31 thoughts on “California Lawsuit Seeks To Force Movie Studios To Give Films Showing Smoking An “R” Rating”

  1. The photo is a good ad for the dumbness of smoking. Here she is dolling up to get the attention of the guys lining up at the cat house to choice their hooker and she fends some of them off with the stinky smoking routine.

    1. Elmer Fudd – it is well known that hookers do not kiss their clients.

  2. “We have for years prohibited commercials depicting the direct consumption of alcoholic beverages on TV

    So what?
    That doesn’t make banning the advertisement of legal products the right thing to do.
    More, it has had little demonstrable effect

    The median age of initiation of drinking alcohol has increased slightly from 13.65 years
    in 1991–1993 to 14.35 years in 2009–2011.
    That’s a change of a total of 8 months.

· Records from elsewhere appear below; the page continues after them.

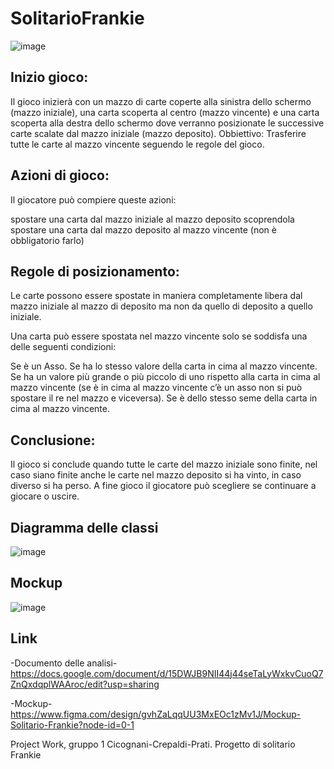 # SolitarioFrankie
![image](https://github.com/fedefede1/SOLITARIO-FRANKIE/assets/159620652/60fd3a10-992e-4025-8e44-36e70ba5372d)

## Inizio gioco:
Il gioco inizierà con un mazzo di carte coperte alla sinistra dello schermo (mazzo iniziale), una carta scoperta al centro (mazzo vincente) e una carta scoperta alla destra dello schermo dove verranno posizionate le successive carte scalate dal mazzo iniziale (mazzo deposito).
Obbiettivo:
Trasferire tutte le carte al mazzo vincente seguendo le regole del gioco.
## Azioni di gioco: 
Il giocatore può compiere queste azioni:

spostare una carta dal mazzo iniziale al mazzo deposito scoprendola
spostare una carta dal mazzo deposito al mazzo vincente (non è obbligatorio farlo)
## Regole di posizionamento:
Le carte possono essere spostate in maniera completamente libera dal mazzo iniziale al mazzo di deposito ma non da quello di deposito a quello iniziale.

Una carta può essere spostata nel mazzo vincente solo se soddisfa una delle seguenti condizioni:

Se è un Asso.
Se ha lo stesso valore della carta in cima al mazzo vincente.
Se ha un valore più grande o più piccolo di uno rispetto alla carta in cima al mazzo vincente (se è in cima al mazzo vincente c’è un asso non si può spostare il re nel mazzo e viceversa).
Se è dello stesso seme della carta in cima al mazzo vincente.
## Conclusione: 
Il gioco si conclude quando tutte le carte del mazzo iniziale sono finite, nel caso siano finite anche le carte nel mazzo deposito si ha vinto, in caso diverso si ha perso. A fine gioco il giocatore può scegliere se continuare a giocare o uscire. 

## Diagramma delle classi
![image](https://github.com/fedefede1/SOLITARIO-FRANKIE/assets/159620652/173313b3-076a-4a24-913d-7a490b7cbb29)


## Mockup
![image](https://github.com/fedefede1/SOLITARIO-FRANKIE/assets/159620652/1112d450-d131-41c7-9a11-881b150c4dc9)


## Link
-Documento delle analisi-
https://docs.google.com/document/d/15DWJB9NII44j44seTaLyWxkvCuoQ7ZnQxdqplWAAroc/edit?usp=sharing

-Mockup-
https://www.figma.com/design/gvhZaLqqUU3MxEOc1zMv1J/Mockup-Solitario-Frankie?node-id=0-1


Project Work, gruppo 1 Cicognani-Crepaldi-Prati.
 Progetto di solitario Frankie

    Worse, overall rates of binge drinking among 12- to 20-year-olds increased between 1993 and 2001, from 12.1 to 18.6%, but trended down a bit after that.

    A waste of time for the US just to satisfy the inner fascist of social nannies..

  3. Seldom is Professor Turley so flat wrong. We have for years prohibited commercials depicting the direct consumption of alcoholic beverages on TV; Britain banned tobacco commercials for 20 years, although lately they have started again. We have just as much a right to know what kind of crap our children are being fed in the movie theater about smoking as we are about sex, and perhaps more so. Thousands die from smoking each year; from sex, not so much. My favorite blogger has missed the point. We should monitor our children’s texting; their social media pages, and their entertainment choices. I have a right to know if my loved ones are being exposed to the false appearance of glamour in films in which smoking is featured. Why else does Hollywood do so, other than to glamorize? Bet they don’t show someone slowly dying from COPD – no glamour in that. Rethink, Prof.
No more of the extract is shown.